• **Task goal**: Return the lines below that contain "Authentication".

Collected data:
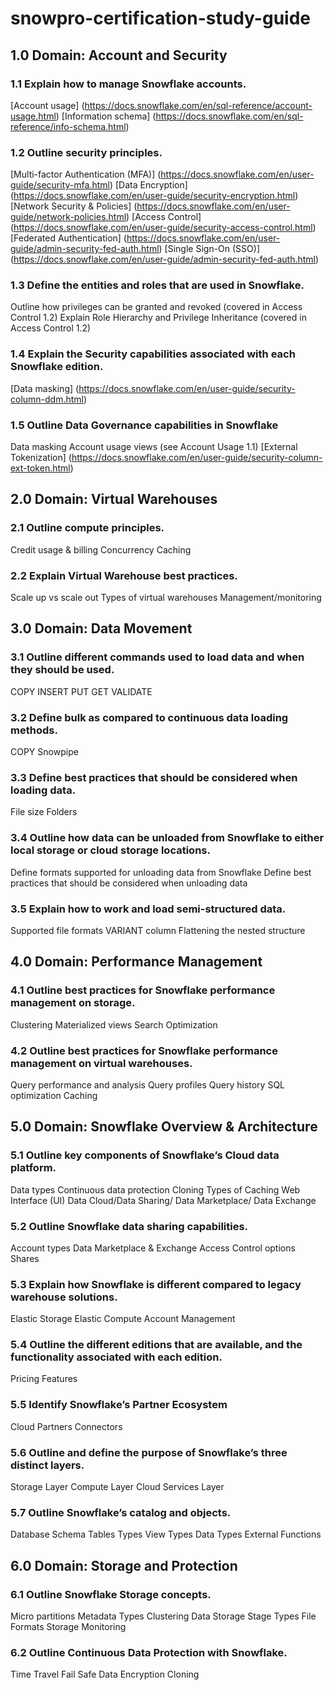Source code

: # snowpro-certification-study-guide


## 1.0 Domain: Account and Security

 ### 1.1 Explain how to manage Snowflake accounts.

  [Account usage] (https://docs.snowflake.com/en/sql-reference/account-usage.html)
  [Information schema] (https://docs.snowflake.com/en/sql-reference/info-schema.html)

 ### 1.2 Outline security principles.

  [Multi-factor Authentication (MFA)] (https://docs.snowflake.com/en/user-guide/security-mfa.html)
  [Data Encryption] (https://docs.snowflake.com/en/user-guide/security-encryption.html)
  [Network Security & Policies] (https://docs.snowflake.com/en/user-guide/network-policies.html)
  [Access Control] (https://docs.snowflake.com/en/user-guide/security-access-control.html)
  [Federated Authentication] (https://docs.snowflake.com/en/user-guide/admin-security-fed-auth.html)
  [Single Sign-On (SSO)] (https://docs.snowflake.com/en/user-guide/admin-security-fed-auth.html)

 ### 1.3 Define the entities and roles that are used in Snowflake.

  Outline how privileges can be granted and revoked (covered in Access Control 1.2)
  Explain Role Hierarchy and Privilege Inheritance (covered in Access Control 1.2)
  
 ### 1.4 Explain the Security capabilities associated with each Snowflake edition.

  [Data masking] (https://docs.snowflake.com/en/user-guide/security-column-ddm.html)

 ### 1.5 Outline Data Governance capabilities in Snowflake

  Data masking 
  Account usage views (see Account Usage 1.1)
  [External Tokenization] (https://docs.snowflake.com/en/user-guide/security-column-ext-token.html)

## 2.0 Domain: Virtual Warehouses

 ### 2.1 Outline compute principles.

  Credit usage & billing
  Concurrency
  Caching

 ### 2.2 Explain Virtual Warehouse best practices.

  Scale up vs scale out
  Types of virtual warehouses
  Management/monitoring

## 3.0 Domain: Data Movement

 ### 3.1 Outline different commands used to load data and when they should be used.

  COPY
  INSERT
  PUT
  GET
  VALIDATE

 ### 3.2 Define bulk as compared to continuous data loading methods.

  COPY
  Snowpipe

 ### 3.3 Define best practices that should be considered when loading data.

  File size
  Folders

 ### 3.4 Outline how data can be unloaded from Snowflake to either local storage or cloud storage locations.

  Define formats supported for unloading data from Snowflake
  Define best practices that should be considered when unloading data

 ### 3.5 Explain how to work and load semi-structured data.

  Supported file formats
  VARIANT column
  Flattening the nested structure

## 4.0 Domain: Performance Management

 ### 4.1 Outline best practices for Snowflake performance management on storage.

  Clustering
  Materialized views
  Search Optimization

 ### 4.2 Outline best practices for Snowflake performance management on virtual warehouses.

  Query performance and analysis
  Query profiles
  Query history
  SQL optimization
  Caching

## 5.0 Domain: Snowflake Overview & Architecture

 ### 5.1 Outline key components of Snowflake’s Cloud data platform.

  Data types
  Continuous data protection
  Cloning
  Types of Caching
  Web Interface (UI)
  Data Cloud/Data Sharing/ Data Marketplace/ Data Exchange

 ### 5.2 Outline Snowflake data sharing capabilities.

  Account types
  Data Marketplace & Exchange
  Access Control options
  Shares

 ### 5.3 Explain how Snowflake is different compared to legacy warehouse solutions.

  Elastic Storage
  Elastic Compute
  Account Management

 ### 5.4 Outline the different editions that are available, and the functionality associated with each edition.

  Pricing
  Features

 ### 5.5 Identify Snowflake’s Partner Ecosystem

  Cloud Partners
  Connectors

 ### 5.6 Outline and define the purpose of Snowflake’s three distinct layers.

  Storage Layer
  Compute Layer
  Cloud Services Layer
  
 ### 5.7 Outline Snowflake’s catalog and objects.

  Database
  Schema
  Tables Types
  View Types
  Data Types
  External Functions

## 6.0 Domain: Storage and Protection

### 6.1 Outline Snowflake Storage concepts.

  Micro partitions
  Metadata Types
  Clustering
  Data Storage
  Stage Types
  File Formats
  Storage Monitoring

 ### 6.2 Outline Continuous Data Protection with Snowflake.

  Time Travel
  Fail Safe
  Data Encryption
  Cloning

• **Response**:
  [Multi-factor Authentication (MFA)] (https://docs.snowflake.com/en/user-guide/security-mfa.html)
  [Federated Authentication] (https://docs.snowflake.com/en/user-guide/admin-security-fed-auth.html)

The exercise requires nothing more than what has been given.